**WORK TASK:** With the pictures removed, please write out every line below exactly as given.

**TASK MATERIAL:**
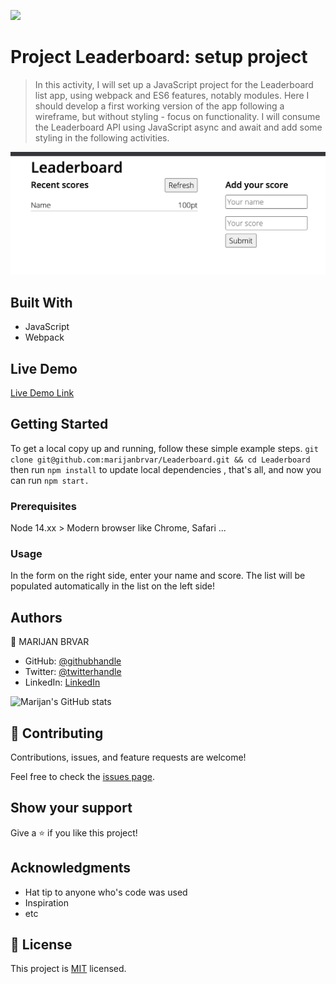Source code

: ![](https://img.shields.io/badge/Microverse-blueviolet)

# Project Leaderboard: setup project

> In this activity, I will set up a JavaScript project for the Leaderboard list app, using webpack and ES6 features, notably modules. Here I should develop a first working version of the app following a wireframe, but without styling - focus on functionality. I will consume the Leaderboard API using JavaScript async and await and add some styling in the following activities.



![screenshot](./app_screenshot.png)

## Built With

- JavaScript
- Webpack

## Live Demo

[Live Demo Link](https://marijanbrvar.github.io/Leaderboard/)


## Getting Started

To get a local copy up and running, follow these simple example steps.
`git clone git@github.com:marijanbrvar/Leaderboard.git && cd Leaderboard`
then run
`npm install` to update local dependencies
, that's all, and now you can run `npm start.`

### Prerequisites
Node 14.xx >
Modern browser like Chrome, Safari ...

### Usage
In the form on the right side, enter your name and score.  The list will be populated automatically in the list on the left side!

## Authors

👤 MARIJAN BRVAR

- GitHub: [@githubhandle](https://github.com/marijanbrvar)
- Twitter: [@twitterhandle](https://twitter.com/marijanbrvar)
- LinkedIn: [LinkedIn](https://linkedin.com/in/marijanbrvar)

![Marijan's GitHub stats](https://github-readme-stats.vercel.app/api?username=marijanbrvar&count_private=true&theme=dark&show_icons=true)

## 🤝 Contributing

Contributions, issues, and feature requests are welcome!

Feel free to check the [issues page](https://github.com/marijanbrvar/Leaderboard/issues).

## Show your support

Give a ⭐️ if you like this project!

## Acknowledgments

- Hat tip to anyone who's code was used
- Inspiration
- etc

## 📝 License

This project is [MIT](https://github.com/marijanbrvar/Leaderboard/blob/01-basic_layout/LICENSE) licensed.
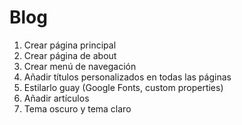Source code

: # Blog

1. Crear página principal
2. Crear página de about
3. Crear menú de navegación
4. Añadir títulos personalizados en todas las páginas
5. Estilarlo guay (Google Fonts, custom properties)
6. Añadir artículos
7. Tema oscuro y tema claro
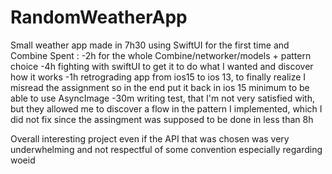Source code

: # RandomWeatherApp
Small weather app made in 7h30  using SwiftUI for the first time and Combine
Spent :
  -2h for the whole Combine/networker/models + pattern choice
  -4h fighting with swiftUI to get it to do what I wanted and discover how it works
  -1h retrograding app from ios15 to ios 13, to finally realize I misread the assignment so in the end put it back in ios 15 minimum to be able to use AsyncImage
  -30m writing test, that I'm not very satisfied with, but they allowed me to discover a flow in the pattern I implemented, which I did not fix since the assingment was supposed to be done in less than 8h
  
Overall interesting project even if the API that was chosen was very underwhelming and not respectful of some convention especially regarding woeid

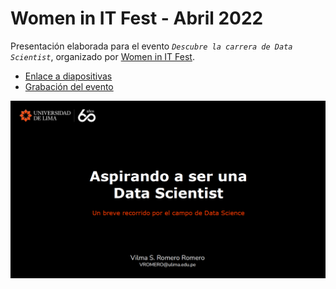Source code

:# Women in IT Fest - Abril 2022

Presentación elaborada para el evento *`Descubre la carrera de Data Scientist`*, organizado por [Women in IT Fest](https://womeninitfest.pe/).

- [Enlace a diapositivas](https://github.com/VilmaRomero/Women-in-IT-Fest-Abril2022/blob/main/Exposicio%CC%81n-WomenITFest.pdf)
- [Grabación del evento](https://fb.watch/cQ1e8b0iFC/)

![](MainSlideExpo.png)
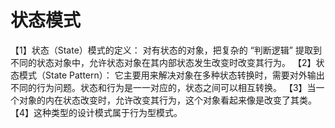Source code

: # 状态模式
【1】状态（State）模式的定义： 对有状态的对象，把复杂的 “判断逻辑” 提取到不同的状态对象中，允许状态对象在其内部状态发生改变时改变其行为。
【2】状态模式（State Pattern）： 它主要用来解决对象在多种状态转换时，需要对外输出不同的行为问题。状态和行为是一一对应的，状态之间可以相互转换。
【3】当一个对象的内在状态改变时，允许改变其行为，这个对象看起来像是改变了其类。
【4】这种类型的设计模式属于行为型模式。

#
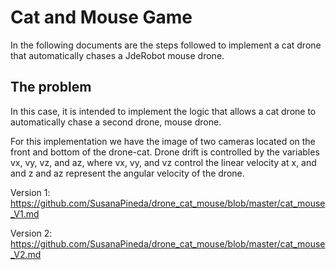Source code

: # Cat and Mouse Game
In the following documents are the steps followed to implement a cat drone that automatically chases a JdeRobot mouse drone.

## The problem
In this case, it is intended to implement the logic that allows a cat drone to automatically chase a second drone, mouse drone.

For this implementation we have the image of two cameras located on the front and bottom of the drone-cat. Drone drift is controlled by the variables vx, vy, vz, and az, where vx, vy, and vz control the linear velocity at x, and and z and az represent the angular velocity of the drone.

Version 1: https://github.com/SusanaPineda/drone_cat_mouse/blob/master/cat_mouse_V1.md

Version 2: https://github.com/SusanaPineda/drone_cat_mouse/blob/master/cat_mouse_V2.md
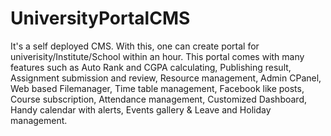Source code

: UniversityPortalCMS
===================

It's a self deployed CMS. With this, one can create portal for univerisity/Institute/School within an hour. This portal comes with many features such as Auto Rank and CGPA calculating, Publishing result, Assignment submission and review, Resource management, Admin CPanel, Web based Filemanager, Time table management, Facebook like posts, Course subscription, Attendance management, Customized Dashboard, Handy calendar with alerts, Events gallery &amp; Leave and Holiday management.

**ANSWER BOX:**
Source code

: ![](https://img.shields.io/badge/Microverse-blueviolet)

# Project Leaderboard: setup project

> In this activity, I will set up a JavaScript project for the Leaderboard list app, using webpack and ES6 features, notably modules. Here I should develop a first working version of the app following a wireframe, but without styling - focus on functionality. I will consume the Leaderboard API using JavaScript async and await and add some styling in the following activities.



![screenshot](./app_screenshot.png)

## Built With

- JavaScript
- Webpack

## Live Demo

[Live Demo Link](https://marijanbrvar.github.io/Leaderboard/)


## Getting Started

To get a local copy up and running, follow these simple example steps.
`git clone git@github.com:marijanbrvar/Leaderboard.git && cd Leaderboard`
then run
`npm install` to update local dependencies
, that's all, and now you can run `npm start.`

### Prerequisites
Node 14.xx >
Modern browser like Chrome, Safari ...

### Usage
In the form on the right side, enter your name and score.  The list will be populated automatically in the list on the left side!

## Authors

👤 MARIJAN BRVAR

- GitHub: [@githubhandle](https://github.com/marijanbrvar)
- Twitter: [@twitterhandle](https://twitter.com/marijanbrvar)
- LinkedIn: [LinkedIn](https://linkedin.com/in/marijanbrvar)

![Marijan's GitHub stats](https://github-readme-stats.vercel.app/api?username=marijanbrvar&count_private=true&theme=dark&show_icons=true)

## 🤝 Contributing

Contributions, issues, and feature requests are welcome!

Feel free to check the [issues page](https://github.com/marijanbrvar/Leaderboard/issues).

## Show your support

Give a ⭐️ if you like this project!

## Acknowledgments

- Hat tip to anyone who's code was used
- Inspiration
- etc

## 📝 License

This project is [MIT](https://github.com/marijanbrvar/Leaderboard/blob/01-basic_layout/LICENSE) licensed.
Source code

: # Blog

1. Crear página principal
2. Crear página de about
3. Crear menú de navegación
4. Añadir títulos personalizados en todas las páginas
5. Estilarlo guay (Google Fonts, custom properties)
6. Añadir artículos
7. Tema oscuro y tema claro
Source code

: # RandomWeatherApp
Small weather app made in 7h30  using SwiftUI for the first time and Combine
Spent :
  -2h for the whole Combine/networker/models + pattern choice
  -4h fighting with swiftUI to get it to do what I wanted and discover how it works
  -1h retrograding app from ios15 to ios 13, to finally realize I misread the assignment so in the end put it back in ios 15 minimum to be able to use AsyncImage
  -30m writing test, that I'm not very satisfied with, but they allowed me to discover a flow in the pattern I implemented, which I did not fix since the assingment was supposed to be done in less than 8h
  
Overall interesting project even if the API that was chosen was very underwhelming and not respectful of some convention especially regarding woeid

Source code

:# Women in IT Fest - Abril 2022

Presentación elaborada para el evento *`Descubre la carrera de Data Scientist`*, organizado por [Women in IT Fest](https://womeninitfest.pe/).

- [Enlace a diapositivas](https://github.com/VilmaRomero/Women-in-IT-Fest-Abril2022/blob/main/Exposicio%CC%81n-WomenITFest.pdf)
- [Grabación del evento](https://fb.watch/cQ1e8b0iFC/)

![](MainSlideExpo.png)
Source code

: # 状态模式
【1】状态（State）模式的定义： 对有状态的对象，把复杂的 “判断逻辑” 提取到不同的状态对象中，允许状态对象在其内部状态发生改变时改变其行为。
【2】状态模式（State Pattern）： 它主要用来解决对象在多种状态转换时，需要对外输出不同的行为问题。状态和行为是一一对应的，状态之间可以相互转换。
【3】当一个对象的内在状态改变时，允许改变其行为，这个对象看起来像是改变了其类。
【4】这种类型的设计模式属于行为型模式。

#
Source code

: # Cat and Mouse Game
In the following documents are the steps followed to implement a cat drone that automatically chases a JdeRobot mouse drone.

## The problem
In this case, it is intended to implement the logic that allows a cat drone to automatically chase a second drone, mouse drone.

For this implementation we have the image of two cameras located on the front and bottom of the drone-cat. Drone drift is controlled by the variables vx, vy, vz, and az, where vx, vy, and vz control the linear velocity at x, and and z and az represent the angular velocity of the drone.

Version 1: https://github.com/SusanaPineda/drone_cat_mouse/blob/master/cat_mouse_V1.md

Version 2: https://github.com/SusanaPineda/drone_cat_mouse/blob/master/cat_mouse_V2.md
Source code

: UniversityPortalCMS
===================

It's a self deployed CMS. With this, one can create portal for univerisity/Institute/School within an hour. This portal comes with many features such as Auto Rank and CGPA calculating, Publishing result, Assignment submission and review, Resource management, Admin CPanel, Web based Filemanager, Time table management, Facebook like posts, Course subscription, Attendance management, Customized Dashboard, Handy calendar with alerts, Events gallery &amp; Leave and Holiday management.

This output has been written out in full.